= Renovatio regni Francorum =

The Latin motto Renovatio regni Francorum ("renewal of the kingdom of the Franks") was used by several monarchs of the Carolingian, Widonid and Ottonian dynasties in the 9th through 11th centuries. It served to emphasise the importance of the ethnic Franks and the Frankish tradition in the multinational empires of the Carolingians and Ottonians.

A golden bull of Charles the Bald bearing the renovatio regni Francorum motto

It may have been used as early as 813 by Charlemagne, but it was definitely used by his successor as emperor, Louis the Pious, on a metal seal during his religious reforms. It originally referred to the internal religious renewal of the Frankish empire. The motto was used only sporadically by the later Carolingians. Louis's younger son, Charles the Bald, put it on his coins early in his reign probably to appeal to the ethnically Frankish nobility of his kingdom. After he became emperor in 875, he combined on his new seal his father's formula with that of his grandfather, renovatio Romanorum imperii ("renewal of the empire of the Romans"), to create a new motto: renovatio imperii Romani et Francorum. The motto renovatio regni Francorum was used again by the emperors Charles the Fat (881–888), Guy (891–894), Lambert (892–898) and Arnulf (896–899).

Between 1003 and 1007, King Henry II of Germany resurrected the motto for his own program of religious reform. He was also asserting his connection with the Carolingian past and the parity of the German kingdom with the Byzantine Empire.
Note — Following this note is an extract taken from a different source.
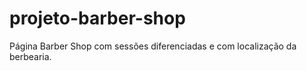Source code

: # projeto-barber-shop

Página Barber Shop com sessões diferenciadas e com localização da berbearia.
Henry used it from his election as king of Germany and before he had been crowned emperor in Rome. He was the first non-emperor to use the motto and by doing so clearly expressed the "imperial" nature of the German kingship. Traditionally, Henry II's adoption of this motto has been seen as a conscious break with his predecessor, Otto III, who had favoured Charlemagne's motto renovatio Romanorum imperii. The idea that this change of motto indicated an abrupt change of governing program has been questioned in recent years.